In a statement to Anadolu marking the bank's 100th anniversary, Hakan Aran said that in the first six months of the year, very serious monetary tightening was implemented in Türkiye, as the priority was to ensure price stability and reduce inflation and that the results of the tightening steps are currently being seen.
Noting that the decline in production, demand and employment will deepen, Aran said the stress here also manifested itself in confidence indexes, with the seasonally adjusted real sector confidence index falling below the 100 threshold level for the first time since 2020, indicating deteriorating expectations, and that the deterioration in other confidence indexes (consumer, service sector, retail trade and construction) also continued.
“If our goal is to achieve price stability and reduce inflation, we will also pay the price for this,” he warned.
Saying that he expects economic growth to be around 3.5% this year in Türkiye and that the economy has cooled down as a result, he added: “When we say 'we will fight inflation and bring it under control,’ we need to know that we will experience problems in growth, employment, production and exports.”
Türkiye posted a robust economic expansion of 4.5% in 2023.
“While achieving price stability and paying a price for it, we must address our problems in a multidimensional manner and avoid excesses that would harm our production and export-based economic model. Only in this way can we return to normalcy,” he stressed.
Mentioning the Central Bank’s interest rate decision, he said: “I believe that the Central Bank will not take any action in October but will only signal through verbal and written guidance that it may start to cut interest rates in the following period.”
“I believe that once it is clear that annual inflation and the inflation trend will be permanently shaped below the policy rate level, there will be an opportunity for interest rate cuts of 250 basis points starting in November, and the policy rate can be reduced to 45% by the end of this year and 25% by the end of next year.”
The bank's policy interest rate is at 50% currently.
This, combined with factors such as the control of inflation in Türkiye, the functioning of the economic system and the easing of the burden on the real sector, allows the country to look to 2026 with hope, he noted.
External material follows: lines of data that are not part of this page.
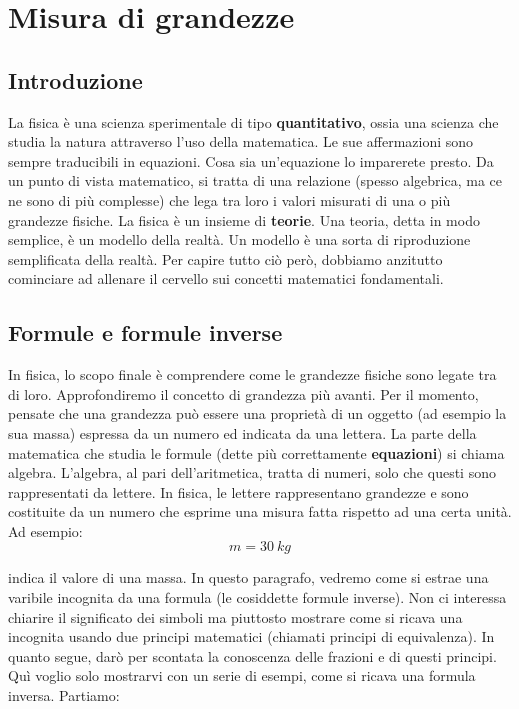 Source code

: \chapter{Misura di grandezze}
\section{Introduzione}
La fisica è una scienza sperimentale di tipo \textbf{quantitativo}, ossia una scienza che studia la natura attraverso l'uso della matematica. Le sue affermazioni sono sempre traducibili in equazioni. Cosa sia un'equazione lo imparerete presto. Da un punto di vista matematico, si tratta di una relazione (spesso algebrica, ma ce ne sono di più complesse) che lega tra loro i valori misurati di una o più grandezze fisiche. La fisica è un insieme di \textbf{teorie}. Una teoria, detta in modo semplice, è un modello della realtà. Un modello è una sorta di riproduzione semplificata della realtà. Per capire tutto ciò però, dobbiamo anzitutto cominciare ad allenare il cervello sui concetti matematici fondamentali.
\section{Formule e formule inverse}

In fisica, lo scopo finale è comprendere come le grandezze fisiche  sono legate tra di loro. Approfondiremo il concetto di grandezza più avanti. Per il momento, pensate che una grandezza può essere una proprietà di un oggetto (ad esempio la sua massa) espressa da un numero ed indicata da una lettera. La parte della matematica che studia le formule (dette più correttamente \textbf{equazioni}) si chiama algebra. L'algebra, al pari dell'aritmetica, tratta di numeri, solo che questi sono rappresentati da lettere. In fisica, le lettere rappresentano grandezze e sono costituite da un numero che esprime una misura fatta rispetto ad una certa unità. Ad esempio:
\[
m=\SI{30}{kg}
\]

indica il valore di una massa. In questo paragrafo, vedremo come si estrae una varibile incognita da una formula (le cosiddette formule inverse). Non ci interessa chiarire il significato dei simboli ma piuttosto mostrare come si ricava una incognita usando due principi matematici (chiamati principi di equivalenza). In quanto segue, darò per scontata la conoscenza delle frazioni e di questi principi. Quì voglio solo mostrarvi con un serie di esempi, come si ricava una formula inversa. Partiamo:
“We expect inflation to fall to around 20% by the end of 2025,” he underlined.
Türkiye's annual inflation rate was at 61.78% in July.
- Isbank
Isbank was established on Aug. 26, 1924 — 100 years ago — with two branches and 37 staff, but now it has 20,000 staff and 1,042 branches, he said.
"There is one thing that has not changed for us since the day we were founded, and that is to carry the same purpose today as our main purpose when we first started our activities: contributing to the growth of the country's economy and increasing employment and welfare," he said.
Aran also noted that Isbank accelerated digitalization steps in the recent period, adding that a new partnership named “Is United Payment Systems Limited” was established in the UK.
Explaining that this cooperation, which started in the UK, continues to develop, he said work for the merger of the Moka Payment Institution, a 100% subsidiary of Isbank, with United Payment Systems in Türkiye has reached the final stage.
He said that this bank, thanks to this merger, will take firm steps towards their goal of becoming a “regional fintech” that will cover an area extending from Central Asia to North Africa and the Middle East, including Azerbaijan, Georgia and the Turkic Republics.
Noting that the bank has already been providing services in Europe for many years through its bank subsidiaries in Germany, Isbank AG, he said that with the new partnerships being established, they are working towards achieving the goal of a digital bank that will primarily cover the UK and the European Union, reflecting the bank's perspective for its future.